In our subsequent 13-minute interview, Ms. Sinema couldn’t name any topics in which she disagreed with Mr. Trump. When I asked what her younger self, who worked for Ralph Nader’s presidential campaign, would think of her in 2018, she said she would be “proud of the growth.”

And she wouldn’t say whether she had given up on her former, more liberal beliefs, but she stressed that she had prioritized results over rhetoric.

“What I’ve learned to do is use the tools and skills that I’ve learned to be productive and get stuff done,” she told me. “Getting stuff done is amazing. It’s amazing when you can say, ‘I’ve delivered real results.’”

What is perhaps most notable about that interview is that she did it at all. Ms. Sinema rarely granted requests for sit-down interviews with national reporters during the rest of her 2018 campaign. Since coming to Washington, she has been one of the most elusive senators on Capitol Hill.

She doesn’t engage with Washington reporters in a serious way, doesn’t hold open-to-the-public events in Arizona and has effectively cut off communication with the local progressive groups that worked to get her elected in 2018. Her spokesman did not respond when I emailed him.

Ian Danley, the executive director of Arizona Wins, a coalition of 32 progressive advocacy organizations, said his group had registered nearly 200,000 new voters and knocked on more than two million doors in support of Ms. Sinema’s 2018 campaign. She has not once met with his group or its partners since taking office in 2019, he said.

That, Mr. Danley said, prompted the frustration that led to the viral ambushing of Ms. Sinema over the weekend in a bathroom at Arizona State University, where she teaches classes on social work and fund-raising. Activists from Living United for Change in Arizona, one of the groups in the Arizona Wins coalition, pressed Ms. Sinema to support the $3.5 trillion Democratic legislation that would expand the social safety net.

“What’sshe supposed to do, she asked for a meeting — they tried to go meet with the staff and the senator, that doesn’t happen,” Mr. Danley said. “That’s a breakdown of constituent services, a breakdown of leadership — that’s not the fault of young people who are trying to lobby and influence their elected officials.”

Ms. Sinema, in a blistering statement, called the bathroom episode “not legitimate protest.”

Another activist tried without success to engage Ms.
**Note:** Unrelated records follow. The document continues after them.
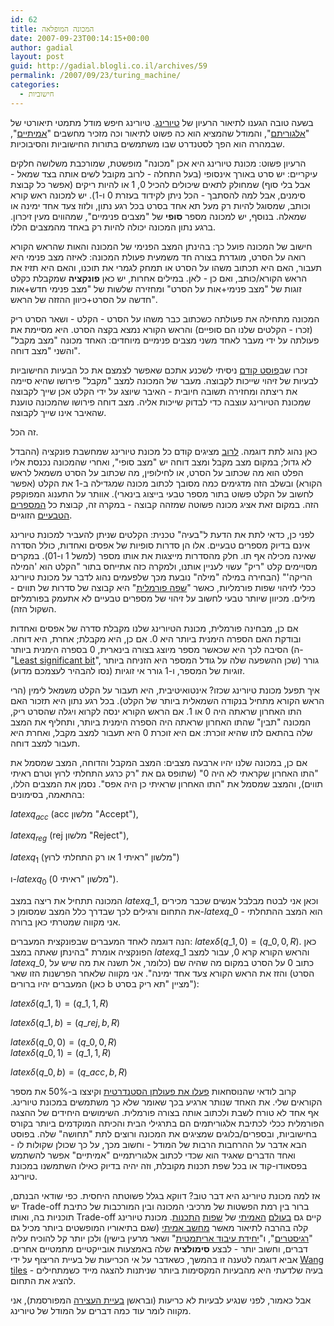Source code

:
 ```yaml
---
id: 62
title: המכונה המופלאה
date: 2007-09-23T00:14:15+00:00
author: gadial
layout: post
guid: http://gadial.blogli.co.il/archives/59
permalink: /2007/09/23/turing_machine/
categories:
  - חישוביות
---
```

בשעה טובה הגענו לתיאור הרעיון של [טיורינג](http://he.wikipedia.org/wiki/%D7%90%D7%9C%D7%9F_%D7%98%D7%99%D7%95%D7%A8%D7%99%D7%A0%D7%92). טיורינג חיפש מודל מתמטי תיאורטי של "[אלגוריתם](http://he.wikipedia.org/wiki/%D7%90%D7%9C%D7%92%D7%95%D7%A8%D7%99%D7%AA%D7%9D)", והמודל שהמציא הוא כה פשוט לתיאור וכה מזכיר מחשבים "[אמיתיים](http://he.wikipedia.org/wiki/Athlon)", שבמהרה הוא הפך לסטנדרט שבו משתמשים בתורות החישוביות והסיבוכיות.

הרעיון פשוט: מכונת טיורינג היא אכן "מכונה" מופשטת, שמורכבת משלושה חלקים עיקריים: יש סרט באורך אינסופי (בעל התחלה - לרוב מקובל לשים אותה בצד שמאל - אבל בלי סוף) שמחולק לתאים שיכולים להכיל 0, 1 או להיות ריקים (אפשר כל קבוצת סימנים, אבל למה להסתבך - הכל ניתן לקידוד בעזרת 0 ו-1). יש למכונה ראש קורא וכותב, שמסוגל להיות רק מעל תא אחד בסרט בכל רגע נתון, ולזוז צעד אחד ימינה או שמאלה. בנוסף, יש למכונה מספר **סופי** של "מצבים פנימיים", שמהווים מעין זיכרון. ברגע נתון המכונה יכולה להיות רק באחד מהמצבים הללו.

חישוב של המכונה פועל כך: בהינתן המצב הפנימי של המכונה והאות שהראש הקורא רואה על הסרט, מוגדרת בצורה חד משמעית פעולת המכונה: לאיזה מצב פנימי היא תעבור, האם היא תכתוב משהו על הסרט או תמחק לגמרי את תוכנו, והאם היא תזיז את הראש הקורא/כותב, ואם כן - לאן. במילים אחרות, יש כאן **פונקציה** שמקבלת כקלט זוגות של "מצב פנימי+אות על הסרט" ומחזירה שלשות של "מצב פנימי חדש+אות חדשה על הסרט+כיוון ההזזה של הראש".

המכונה מתחילה את פעולתה כשכתוב כבר משהו על הסרט - הקלט - ושאר הסרט ריק (זכרו - הקלטים שלנו הם סופיים) והראש הקורא נמצא בקצה הסרט. היא מסיימת את פעולתה על ידי מעבר לאחד משני מצבים פנימיים מיוחדים: האחד מכונה "מצב מקבל" והשני "מצב דוחה".

זכרו שב[פוסט קודם](http://www.gadial.net/?p=60) ניסיתי לשכנע אתכם שאפשר לצמצם את כל הבעיות החישוביות לבעיות של זיהוי שייכות לקבוצה. מעבר של המכונה למצב "מקבל" פירושו שהיא סיימה את ריצתה ומחזירה תשובה חיובית - האיבר שיוצג על ידי הקלט אכן שייך לקבוצה שמכונת הטיורינג עוצבה כדי לבדוק שייכות אליה. מצב דוחה פירושו שהמכונה טוענת שהאיבר אינו שייך לקבוצה.

זה הכל.

כאן נהוג לתת דוגמה. [לרוב](http://plato.stanford.edu/entries/turing-machine/) מציגים קודם כל מכונת טיורינג שמחשבת פונקציה (ההבדל לא גדול; במקום מצב מקבל ומצב דוחה יש "מצב סופי", ואחרי שהמכונה נכנסת אליו הפלט הוא מה שכתוב על הסרט, או לחילופין, מה שכתוב על הסרט משמאל לראש הקורא) ובשלב הזה מדגימים כמה מסובך לכתוב מכונה שמגדילה ב-1 את הקלט (אפשר לחשוב על הקלט פשוט בתור מספר טבעי בייצוג בינארי). אוותר על התענוג המפוקפק הזה. במקום זאת אציג מכונה פשוטה שמזהה קבוצה - במקרה זה, קבוצת כל [המספרים הטבעיים](http://he.wikipedia.org/wiki/%D7%9E%D7%A1%D7%A4%D7%A8_%D7%98%D7%91%D7%A2%D7%99) הזוגיים.

לפני כן, כדאי לתת את הדעת ל"בעיה" טכנית: הקלטים שניתן להעביר למכונת טיורינג אינם בדיוק מספרים טבעיים. אלו הן סדרות סופיות של אפסים ואחדות, כולל הסדרה שאינה מכילה אף תו. חלק מהסדרות מייצגות את אותו מספר (למשל 1 ו-01). במקרים מסויימים קלט "ריק" עשוי לעניין אותנו, ולמקרה כזה אתייחס בתור "הקלט הוא 'המילה הריקה'" (הבחירה במילה "מילה" נובעת מכך שלפעמים נהוג לדבר על מכונת טיורינג ככלי לזיהוי שפות פורמליות, כאשר "[שפה פורמלית](http://he.wikipedia.org/wiki/%D7%A9%D7%A4%D7%94_%D7%A4%D7%95%D7%A8%D7%9E%D7%9C%D7%99%D7%AA)" היא קבוצה של סדרות של תווים - מילים. מכיוון שיותר טבעי לחשוב על זיהוי של מספרים טבעיים לא אתעמק בפורמליזם השקול הזה).

אם כן, מבחינה פורמלית, מכונת הטיורינג שלנו מקבלת סדרה של אפסים ואחדות ובודקת האם הספרה הימנית ביותר היא 0. אם כן, היא מקבלת; אחרת, היא דוחה. הסיבה לכך היא שכאשר מספר מיוצג בצורה בינארית, 0 בספרה הימנית ביותר (ה-"[Least significant bit](http://en.wikipedia.org/wiki/Least_significant_bit)", שכן ההשפעה שלה על גודל המספר היא הזניחה ביותר) גורר זוגיות של המספר, ו-1 גורר אי זוגיות (נסו להבהיר לעצמכם מדוע).

איך תפעל מכונת טיורינג שכזו? אינטואיטיבית, היא תעבור על הקלט משמאל לימין (הרי הראש הקורא מתחיל בנקודה השמאלית ביותר של הקלט). בכל רגע נתון היא תזכור האם התו האחרון שראתה היה 0 או 1. אם הראש הקורא ינסה לקרוא ויגלה שהסרט ריק, המכונה "תבין" שהתו האחרון שראתה היה הספרה הימנית ביותר, ותחליף את המצב שלה בהתאם לתו שהיא זוכרת: אם היא זוכרת 0 היא תעבור למצב מקבל, ואחרת היא תעבור למצב דוחה.

אם כן, במכונה שלנו יהיו ארבעה מצבים: המצב המקבל והדוחה, המצב שמסמל את "התו האחרון שקראתי לא היה 0" (שתופס גם את "רק כרגע התחלתי לרוץ וטרם ראיתי תווים), והמצב שמסמל את "התו האחרון שראיתי כן היה אפס". נסמן את המצבים הללו, בהתאמה, בסימונים:

$latex q_{acc}$ (acc מלשון "Accept"),

$latex q_{reg}$ (rej מלשון "Reject"),

$latex q_1$ (מלשון "ראיתי 1 או רק התחלתי לרוץ")

ו-$latex q_0$ (מלשון "ראיתי 0").

המכונה תתחיל את ריצה במצב $latex q\_1$, וכאן אני לבטח מבלבל אנשים שכבר מכירים את התחום ורגילים לכך שבדרך כלל המצב שמסומן כ-$latex q\_0$ הוא המצב ההתחלתי - אני מקווה שמטרתי כאן ברורה.

הנה דוגמה לאחד המעברים שבפונקצית המעברים: $latex \delta(q\_1,0)=(q\_0,0,R)$. כאן הפונקציה אומרת "בהינתן שאתה במצב $latex q\_1$ והראש הקורא קרא 0, עבור למצב $latex q\_0$, כתוב 0 על הסרט במקום מה שהיה שם (כלומר, אל תשנה את מה שיש על הסרט) והזז את הראש הקורא צעד אחד ימינה". אני מקווה שלאחר הפרשנות הזו שאר המעברים יהיו ברורים (כאן b מציין "תא ריק בסרט"):

$latex \delta(q\_1,1)=(q\_1,1,R)$

$latex \delta(q\_1,b)=(q\_{rej},b,R)$

$latex \delta(q\_0,0)=(q\_0,0,R)$  
$latex \delta(q\_0,1)=(q\_1,1,R)$

$latex \delta(q\_0,b)=(q\_{acc},b,R)$

קרוב לודאי שהנוסחאות [פעלו את פעולתן הסטנדרטית](http://he.wikipedia.org/wiki/%D7%A7%D7%99%D7%A6%D7%95%D7%A8_%D7%AA%D7%95%D7%9C%D7%93%D7%95%D7%AA_%D7%94%D7%96%D7%9E%D7%9F) וקיצצו ב-50% את מספר הקוראים שלי. את האחד שנותר ארגיע בכך שאומר שלא כך משתמשים במכונת טיורינג. אף אחד לא טורח לשבת ולכתוב אותה בצורה פורמלית. השימושים היחידים של ההצגה הפורמלית ככלי לכתיבת אלגוריתמים הם בתרגילי הבית והכיתה המוקדמים ביותר בקורס בחישוביות, ובספרים/בלוגים שמציגים את המכונה ורוצים לתת "תחושה" שלה. בפוסט הבא אדבר על ההרחבות הרבות של המודל - וחשוב מכך, על כך שכולן שקולות לו - ואחד הדברים שאגיד הוא שכדי לכתוב אלגוריתמיים "אמיתיים" אפשר להשתמש בפסאודו-קוד או בכל שפת תכנות מקובלת, וזה יהיה בדיוק כאילו השתמשנו במכונת טיורינג.

אז למה מכונת טיורינג היא דבר טוב? דווקא בגלל פשוטתה היחסית. כפי שודאי הבנתם, יש Trade-off ברור בין רמת הפשטות של מרכיבי המכונה ובין המורכבות של כתיבת תוכניות בה, ואותו Trade-off קיים גם [בעולם](http://he.wikipedia.org/wiki/%D7%90%D7%A1%D7%9E%D7%91%D7%9C%D7%99) [האמיתי](http://he.wikipedia.org/wiki/%D7%A9%D7%A4%D7%AA_C) של [שפות](http://he.wikipedia.org/wiki/%D7%A4%D7%99%D7%99%D7%AA%D7%95%D7%9F) [התכנות](http://he.wikipedia.org/wiki/%D7%A8%D7%95%D7%91%D7%99). מכונת טיורינג קלה בהרבה לתיאור מאשר [מחשב אמיתי](http://he.wikipedia.org/wiki/%D7%A4%D7%A0%D7%98%D7%99%D7%95%D7%9D) (שגם בתיאוריו המופשטים ביותר מכיל גם "[רגיסטרים](http://he.wikipedia.org/wiki/%D7%90%D7%95%D7%92%D7%A8_%28%D7%9E%D7%97%D7%A9%D7%91%D7%99%D7%9D%29)", ו"[יחידת עיבוד אריתמטית](http://he.wikipedia.org/wiki/ALU_%28%D7%9E%D7%97%D7%A9%D7%91%D7%99%D7%9D%29)" ושאר מרעין בישין) ולכן יותר קל להוכיח עליה דברים, וחשוב יותר - לבצע **סימולציה** שלה באמצעות אובייקטיים מתמטיים אחרים. אביא דוגמה לטענה זו בהמשך, כשאדבר על אי הכריעות של בעיית הריצוף על ידי [Wang tiles](http://en.wikipedia.org/wiki/Wang_tile) - בעיה שלדעתי היא מהבעיות המקסימות ביותר שניתנות להצגה מייד כשמתחילים להציג את התחום.

אבל כאמור, לפני שנגיע לבעיות לא כריעות (ובראשן [בעיית העצירה](http://he.wikipedia.org/wiki/%D7%91%D7%A2%D7%99%D7%99%D7%AA_%D7%94%D7%A2%D7%A6%D7%99%D7%A8%D7%94) המפורסמת), אני מקווה לומר עוד כמה דברים על המודל של טיורינג.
Sinema on her flight to Washington from Phoenix on Monday and there was another group waiting for her at Reagan National Airport. There, she pantomimed listening to something on her iPhone, which was odd because during the flight she had her AirPods in.

What happens next with Ms. Sinema is anyone’s guess. Unlike Senator Joe Manchin III of West Virginia, her fellow Democratic holdout on Mr. Biden’s legislation, Ms. Sinema hasn’t publicly articulated what she wants from the negotiations, a development that got her skewered on the latest episode of “Saturday Night Live.”

Perhaps the thing to know about Ms. Sinema is how she views her own political metamorphosis. After beginning her career so far on the liberal end of politics that she refused to take campaign contributions (“that’s bribery,” she said while running for the Phoenix City Council in 2001) and wrote letters to the Arizona Republic condemning the very idea of capitalism, Ms. Sinema has gone to great lengths to define herself as the opposite of what she was before.

“When I was young, I was passionate and excited and energized and wanted to help people in my community and change the world,” she told me in the 2018 interview. “What I’ve figured out is when you’re willing to work with people, even those with whom you sometimes disagree, when you work with people who are different from yourself, you can find common areas of agreement and achieve good things.”

Ms. Sinema has finally swung so far around that the people she used to disagree with are now her allies. Her old allies, who now disagree with her, no longer have any hope she’ll work with them.